A mile upstream there was a house on the other riverbank, the last but one in a terrace and the front door gave directly onto the street. This was our regular destination. When we crossed the river at this point by car, we took the large bridge entwined with gryphons cast in iron. On the times we walked, we crossed downstream at the suspension footbridge and my father’s strength was always great enough to make the entire structure swing.
Even after all this time, I can remember the name of the woman who lived in the narrow house by the river because my father would tell my mother quite openly that he was going to visit her, and her daughters. For she had many daughters, and all preoccupied with grooming themselves it seemed. I never managed to count them because every week the number of her daughters changed, or so it appeared. Each had some activity, whether it was washing her hair or manicuring her nails, that we would discover her engaged with upon our arrival. These women shared an attitude of languor, as if they were always weary, but perhaps that was just how they were on Sunday, the day of rest. It was an exclusively female environment and I never recalled any other male present when I went to visit with my father on those Sunday mornings.
To this day, the house remains, one of only three remnants of an entire terrace. Once on a visit, years later, I stood outside the house in the snow, and contemplated knocking on the door and asking if the woman still lived there. But I did not. Why should I? What would I ask? What could I say? The house looked blank, like a face. Even this is now a memory to me, that I recalled once again after another ten years had gone by and I glanced from a taxi window to notice the house, almost dispassionately, in passing.

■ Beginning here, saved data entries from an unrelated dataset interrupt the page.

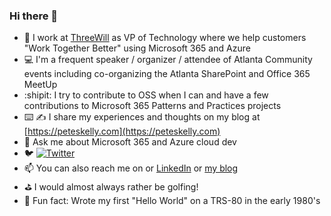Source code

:<!--
**pkskelly/pkskelly** is a ✨ _special_ ✨ repository because its `README.md` (this file) appears on your GitHub profile.
-->

### Hi there 👋

- 💼 I work at [ThreeWill](https://threewill.com) as VP of Technology where we help customers "Work Together Better" using Microsoft 365 and Azure
- 💻 I'm a frequent speaker / organizer / attendee of Atlanta Community events including co-organizing the Atlanta SharePoint and Office 365 MeetUp
- :shipit: I try to contribute to OSS when I can and have a few contributions to Microsoft 365 Patterns and Practices projects
- ⌨️ ✍️ I share my experiences and thoughts on my blog at [https://peteskelly.com](https://peteskelly.com)
- 💬 Ask me about Microsoft 365 and Azure cloud dev
- 🐦 [![Twitter](https://img.shields.io/twitter/follow/pskelly?label=Follow%20%40pskelly&style=social)](https://twitter.com/pskelly)
- 📫 You can also reach me on or [LinkedIn](https://www.linkedin.com/in/peterskelly/) or [my blog](https://peteskelly.com)
- :golf: I would almost always rather be golfing!
- :notebook: Fun fact: Wrote my first "Hello World" on a TRS-80 in the early 1980's 


<!--
Here are some ideas to get you started:

- 🌱 I’m currently learning everything I can about Azure DevOps...
- 👯 I’m looking to collaborate on ...
- 🤔 I’m looking for help with ...
- 💬 Ask me about ...
- 📫 How to reach me: ...
- 😄 Pronouns: ...
-->







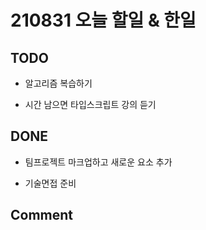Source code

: # 210831 오늘 할일 & 한일

## TODO

- 알고리즘 복습하기

- 시간 남으면 타입스크립트 강의 듣기

## DONE

- 팀프로젝트 마크업하고 새로운 요소 추가

- 기술면접 준비

## Comment
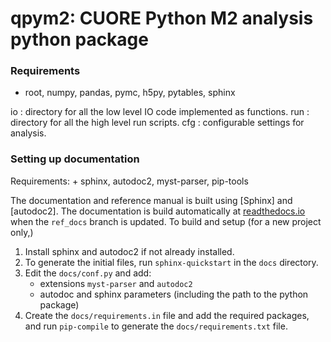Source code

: qpym2: CUORE Python M2 analysis python package
================================================


### Requirements 

- root, numpy, pandas, pymc, h5py, pytables, sphinx

io : directory for all the low level IO code implemented as functions.
run : directory for all the high level run scripts.
cfg : configurable settings for analysis.

### Setting up documentation

Requirements:
    + sphinx, autodoc2, myst-parser, pip-tools

The documentation and reference manual is built using [Sphinx] and [autodoc2]. 
The documentation is build automatically at [readthedocs.io](qpym2.readthedocs.io) when the `ref_docs` branch is updated. To build and setup (for a new project only,)

1. Install sphinx and autodoc2 if not already installed.
2. To generate the initial files, run `sphinx-quickstart` in the `docs` directory.
3. Edit the `docs/conf.py` and add:
    + extensions `myst-parser` and `autodoc2`
    + autodoc and sphinx parameters (including the path to the python package)
4. Create the `docs/requirements.in` file and add the required packages, and
    run `pip-compile` to generate the `docs/requirements.txt` file.

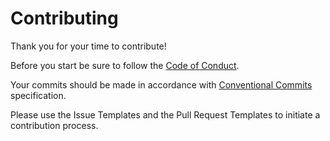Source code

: # Contributing

Thank you for your time to contribute!

Before you start be sure to follow the [Code of Conduct](/docs/CODE-OF-CONDUCT.md).

Your commits should be made in accordance with [Conventional Commits](https://www.conventionalcommits.org) specification.

Please use the Issue Templates and the Pull Request Templates to initiate a contribution process.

There was a table with a bench seat in an alcove which extended around three sides, like on a ship, so that sometimes as I sat drinking my orange squash while the women smoked their cigarettes, I found myself surrounded and unable to get down even if I chose. At an almost horizontal angle, the morning sunlight illuminated this scene from a window in the rear of the alcove and gave the smoke visible curling forms in the air. After a little time, sitting there, I became aware that my father was absent, that he had gone upstairs with one of the women. I knew this because I heard their eager footsteps ascending.

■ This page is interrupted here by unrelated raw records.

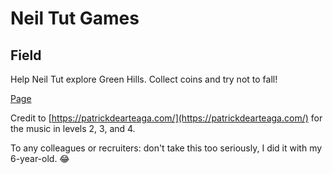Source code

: # Neil Tut Games

## Field
Help Neil Tut explore Green Hills. Collect coins and try not to fall!

[Page](https://github.com/rtitle/neil-tut/wiki/Neil-Tut-Field)

Credit to [https://patrickdearteaga.com/](https://patrickdearteaga.com/) for the music in levels 2, 3, and 4.

To any colleagues or recruiters: don't take this too seriously, I did it with my 6-year-old. 😂

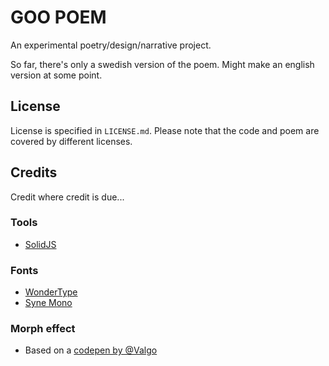 # GOO POEM

An experimental poetry/design/narrative project. 

So far, there's only a swedish version of the poem. Might make an english version at some point.

## License
License is specified in `LICENSE.md`. Please note that the code and poem are covered by different licenses.

## Credits
Credit where credit is due...

### Tools
* [SolidJS](https://www.solidjs.com/)

### Fonts
* [WonderType](https://www.clemencefontaine.fr/page/wonder.html)
* [Syne Mono](https://gitlab.com/bonjour-monde/fonderie/syne-typeface)

### Morph effect
* Based on a [codepen by @Valgo](https://codepen.io/Valgo/pen/PowZaNY)
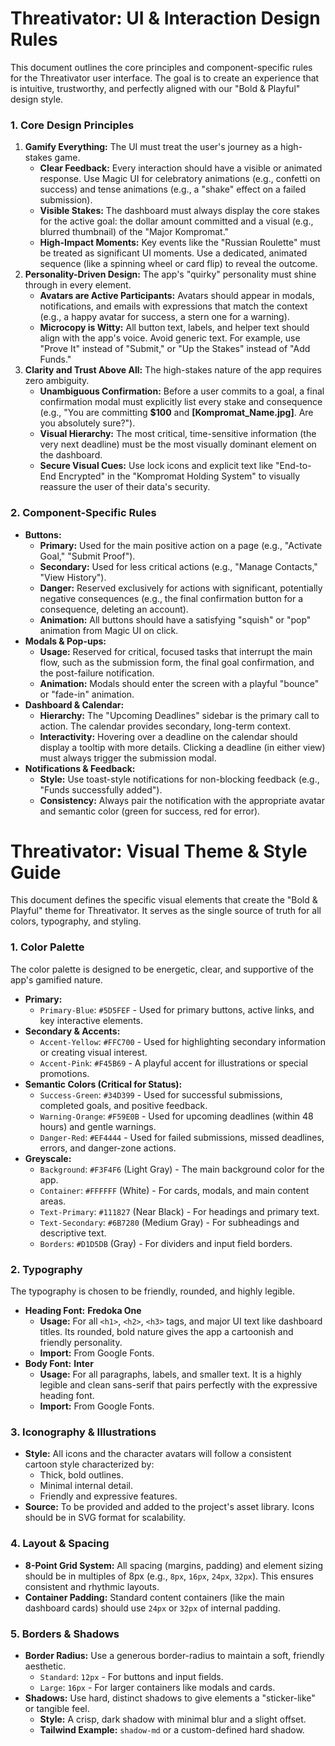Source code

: # **Threativator: UI & Interaction Design Rules**

This document outlines the core principles and component-specific rules for the Threativator user interface. The goal is to create an experience that is intuitive, trustworthy, and perfectly aligned with our "Bold & Playful" design style.

### **1\. Core Design Principles**

1. **Gamify Everything:** The UI must treat the user's journey as a high-stakes game.
   - **Clear Feedback:** Every interaction should have a visible or animated response. Use Magic UI for celebratory animations (e.g., confetti on success) and tense animations (e.g., a "shake" effect on a failed submission).
   - **Visible Stakes:** The dashboard must always display the core stakes for the active goal: the dollar amount committed and a visual (e.g., blurred thumbnail) of the "Major Kompromat."
   - **High-Impact Moments:** Key events like the "Russian Roulette" must be treated as significant UI moments. Use a dedicated, animated sequence (like a spinning wheel or card flip) to reveal the outcome.
2. **Personality-Driven Design:** The app's "quirky" personality must shine through in every element.
   - **Avatars are Active Participants:** Avatars should appear in modals, notifications, and emails with expressions that match the context (e.g., a happy avatar for success, a stern one for a warning).
   - **Microcopy is Witty:** All button text, labels, and helper text should align with the app's voice. Avoid generic text. For example, use "Prove It" instead of "Submit," or "Up the Stakes" instead of "Add Funds."
3. **Clarity and Trust Above All:** The high-stakes nature of the app requires zero ambiguity.
   - **Unambiguous Confirmation:** Before a user commits to a goal, a final confirmation modal must explicitly list every stake and consequence (e.g., "You are committing **$100** and **\[Kompromat_Name.jpg\]**. Are you absolutely sure?").
   - **Visual Hierarchy:** The most critical, time-sensitive information (the very next deadline) must be the most visually dominant element on the dashboard.
   - **Secure Visual Cues:** Use lock icons and explicit text like "End-to-End Encrypted" in the "Kompromat Holding System" to visually reassure the user of their data's security.

### **2\. Component-Specific Rules**

- **Buttons:**
  - **Primary:** Used for the main positive action on a page (e.g., "Activate Goal," "Submit Proof").
  - **Secondary:** Used for less critical actions (e.g., "Manage Contacts," "View History").
  - **Danger:** Reserved exclusively for actions with significant, potentially negative consequences (e.g., the final confirmation button for a consequence, deleting an account).
  - **Animation:** All buttons should have a satisfying "squish" or "pop" animation from Magic UI on click.
- **Modals & Pop-ups:**
  - **Usage:** Reserved for critical, focused tasks that interrupt the main flow, such as the submission form, the final goal confirmation, and the post-failure notification.
  - **Animation:** Modals should enter the screen with a playful "bounce" or "fade-in" animation.
- **Dashboard & Calendar:**
  - **Hierarchy:** The "Upcoming Deadlines" sidebar is the primary call to action. The calendar provides secondary, long-term context.
  - **Interactivity:** Hovering over a deadline on the calendar should display a tooltip with more details. Clicking a deadline (in either view) must always trigger the submission modal.
- **Notifications & Feedback:**
  - **Style:** Use toast-style notifications for non-blocking feedback (e.g., "Funds successfully added").
  - **Consistency:** Always pair the notification with the appropriate avatar and semantic color (green for success, red for error).

# **Threativator: Visual Theme & Style Guide**

This document defines the specific visual elements that create the "Bold & Playful" theme for Threativator. It serves as the single source of truth for all colors, typography, and styling.

### **1\. Color Palette**

The color palette is designed to be energetic, clear, and supportive of the app's gamified nature.

- **Primary:**
  - `Primary-Blue`: `#5D5FEF` \- Used for primary buttons, active links, and key interactive elements.
- **Secondary & Accents:**
  - `Accent-Yellow`: `#FFC700` \- Used for highlighting secondary information or creating visual interest.
  - `Accent-Pink`: `#F45B69` \- A playful accent for illustrations or special promotions.
- **Semantic Colors (Critical for Status):**
  - `Success-Green`: `#34D399` \- Used for successful submissions, completed goals, and positive feedback.
  - `Warning-Orange`: `#F59E0B` \- Used for upcoming deadlines (within 48 hours) and gentle warnings.
  - `Danger-Red`: `#EF4444` \- Used for failed submissions, missed deadlines, errors, and danger-zone actions.
- **Greyscale:**
  - `Background`: `#F3F4F6` (Light Gray) \- The main background color for the app.
  - `Container`: `#FFFFFF` (White) \- For cards, modals, and main content areas.
  - `Text-Primary`: `#111827` (Near Black) \- For headings and primary text.
  - `Text-Secondary`: `#6B7280` (Medium Gray) \- For subheadings and descriptive text.
  - `Borders`: `#D1D5DB` (Gray) \- For dividers and input field borders.

### **2\. Typography**

The typography is chosen to be friendly, rounded, and highly legible.

- **Heading Font:** **Fredoka One**
  - **Usage:** For all `<h1>`, `<h2>`, `<h3>` tags, and major UI text like dashboard titles. Its rounded, bold nature gives the app a cartoonish and friendly personality.
  - **Import:** From Google Fonts.
- **Body Font:** **Inter**
  - **Usage:** For all paragraphs, labels, and smaller text. It is a highly legible and clean sans-serif that pairs perfectly with the expressive heading font.
  - **Import:** From Google Fonts.

### **3\. Iconography & Illustrations**

- **Style:** All icons and the character avatars will follow a consistent cartoon style characterized by:
  - Thick, bold outlines.
  - Minimal internal detail.
  - Friendly and expressive features.
- **Source:** To be provided and added to the project's asset library. Icons should be in SVG format for scalability.

### **4\. Layout & Spacing**

- **8-Point Grid System:** All spacing (margins, padding) and element sizing should be in multiples of 8px (e.g., `8px`, `16px`, `24px`, `32px`). This ensures consistent and rhythmic layouts.
- **Container Padding:** Standard content containers (like the main dashboard cards) should use `24px` or `32px` of internal padding.

### **5\. Borders & Shadows**

- **Border Radius:** Use a generous border-radius to maintain a soft, friendly aesthetic.
  - `Standard`: `12px` \- For buttons and input fields.
  - `Large`: `16px` \- For larger containers like modals and cards.
- **Shadows:** Use hard, distinct shadows to give elements a "sticker-like" or tangible feel.
  - **Style:** A crisp, dark shadow with minimal blur and a slight offset.
  - **Tailwind Example:** `shadow-md` or a custom-defined hard shadow.
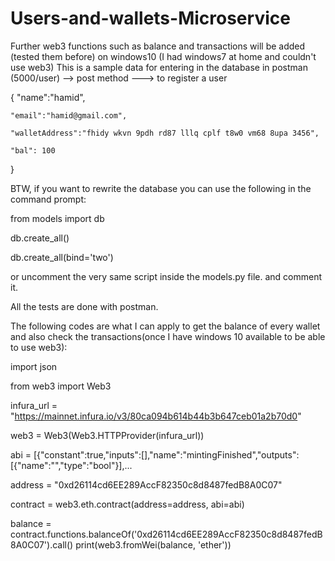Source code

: # Users-and-wallets-Microservice

Further web3 functions such as balance and transactions will be added (tested them before) on windows10 (I had windows7 at home and couldn't use web3)
This is a sample data for entering in the database in postman (5000/user) --> post method ---> to register a user

{
    "name":"hamid",
    
    "email":"hamid@gmail.com",
    
    "walletAddress":"fhidy wkvn 9pdh rd87 lllq cplf t8w0 vm68 8upa 3456",
    
    "bal": 100
    
}

BTW, if you want to rewrite the database you can use the following in the command prompt:

from models import db

db.create_all()

db.create_all(bind='two')

or uncomment the very same script inside the models.py file. and comment it.

All the tests are done with postman.

The following codes are what I can apply to get the balance of every wallet and also check 
the transactions(once I have windows 10 available to be able to use web3):

import json

from web3 import Web3

infura_url = "https://mainnet.infura.io/v3/80ca094b614b44b3b647ceb01a2b70d0"

web3 = Web3(Web3.HTTPProvider(infura_url))

abi = [{"constant":true,"inputs":[],"name":"mintingFinished","outputs":[{"name":"","type":"bool"}],...

address = "0xd26114cd6EE289AccF82350c8d8487fedB8A0C07"

contract = web3.eth.contract(address=address, abi=abi)

balance = contract.functions.balanceOf('0xd26114cd6EE289AccF82350c8d8487fedB8A0C07').call()
print(web3.fromWei(balance, 'ether'))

On one particular day, I sat at the end of the bench with my back to the wall. The staircase was directly on the other side of this thin wall and the women at the table were involved in an especially absorbing conversation that morning, and I could hear my father’s laughter at the top of the stairs. Curiosity took me. I slipped off the bench, placed my feet on the floor and began to climb the dark little staircase.
I could see the lighted room at the top. The door was wide open and standing before the end of the bed was my father and one of the daughters. They were having a happy time, both laughing and leaning back with their hands on each other’s thighs. My father was lifting the woman’s skirt and she liked it. Yet my presence brought activities to a close in the bedroom that morning. It was a disappointment, something vanished from the room as I walked into it but I did not know what it was. That was the last time my father took me to that house, perhaps the last time he visited. Though I could not say what happened on those Sunday mornings when I chose to stay with my mother.

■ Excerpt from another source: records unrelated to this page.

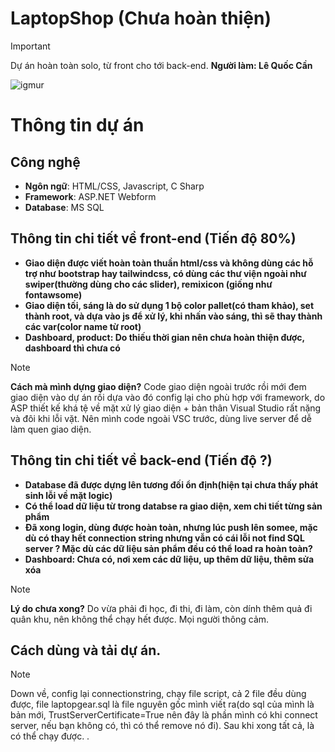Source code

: # LaptopShop (Chưa hoàn thiện)

> [!IMPORTANT]
> Dự án hoàn toàn solo, từ front cho tới back-end.
> **Người làm: Lê Quốc Cần**

![igmur](https://github.com/user-attachments/assets/4cf2fee0-4abc-4273-b5bb-d4a114597edf)
# Thông tin dự án

## Công nghệ

- **Ngôn ngữ**: HTML/CSS, Javascript, C Sharp
- **Framework**: ASP.NET Webform
- **Database**: MS SQL

## Thông tin chi tiết về front-end (Tiến độ 80%)

- **Giao diện được viết hoàn toàn thuần html/css và không dùng các hỗ trợ như bootstrap hay tailwindcss, có dùng các thư viện ngoài như swiper(thường dùng cho các slider), remixicon (giống như fontawsome)**
- **Giao diện tối, sáng là do sử dụng 1 bộ color pallet(có tham khảo), set thành root, và dựa vào js để xử lý, khi nhấn vào sáng, thì sẽ thay thành các var(color name từ root)**
- **Dashboard, product: Do thiếu thời gian nên chưa hoàn thiện được, dashboard thì chưa có**

> [!NOTE]
> **Cách mà mình dựng giao diện?**
> Code giao diện ngoài trước rồi mới đem giao diện vào dự án rồi dựa vào đó config lại cho phù hợp với framework, do ASP thiết kế khá tệ về mặt xử lý giao diện + bản thân Visual Studio rất nặng và đôi khi lỗi vặt. Nên mình code ngoài VSC trước, dùng live server để dễ làm quen giao diện.


## Thông tin chi tiết về back-end (Tiến độ ?)

- **Database đã được dựng lên tương đối ổn định(hiện tại chưa thấy phát sinh lỗi về mặt logic)**
- **Có thể load dữ liệu từ trong databse ra giao diện, xem chi tiết từng sản phẩm**
- **Đã xong login, dùng được hoàn toàn, nhưng lúc push lên somee, mặc dù có thay hết connection string nhưng vẫn có cái lỗi not find SQL server ? Mặc dù các dữ liệu sản phẩm đều có thể load ra hoàn toàn?**
- **Dashboard: Chưa có, nơi xem các dữ liệu, up thêm dữ liệu, thêm sửa xóa**

> [!NOTE]
> **Lý do chưa xong?**
> Do vừa phải đi học, đi thi, đi làm, còn dính thêm quả đi quân khu, nên không thể chạy hết được. Mọi người thông cảm.


## Cách dùng và tải dự án.

> [!NOTE] 
> Down về, config lại connectionstring, chạy file script, cả 2 file đều dùng được, file laptopgear.sql là file nguyên gốc mình viết ra(do sql của mình là bản mới, TrustServerCertificate=True nên đây là phần mình có khi connect server, nếu bạn không có, thì có thể remove nó đi). Sau khi xong tất cả, là có thể chạy được. .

We ate wonderful Sunday lunches, so that whatever anxiety I had absorbed from my father, as we returned without speaking on that particular Sunday morning, was dispelled by anticipation as we entered the steamy kitchen with its windows clouded by condensation and its smells of cabbage and potatoes boiling.
My mother was absent from the scene, so I ran upstairs in a surge of delight – calling to find her – and there she was, standing at the head of the bed changing the sheets. I entered the bedroom smiling with my arms outstretched and, laughing, tried to lift the hem of her pleated skirt just as I saw my father do in that other house on the other side of the river. I do not recall if my father had followed or if he saw this scene, only that my mother smiled in a puzzled fashion, ran her hands down her legs to her knees, took my hand and led me downstairs to the kitchen where she checked the progress of the different elements of the lunch. For in spite of herself, she was a very good cook and the ritual of those beautiful meals proved the high point of our existence at that time.
The events of that Sunday morning long ago when my father took me to the narrow house with the dark staircase by the river only came back to me as a complete memory in adulthood, but in that instant I understood their meaning. I took a strange pleasure in this knowledge that had been newly granted. I understood what kind of house it was and who the “daughters” were. I was grateful that my father had taken me there, and from then on I could only continue to wonder at what else this clue might reveal of my parents’ lives, and of my own nature.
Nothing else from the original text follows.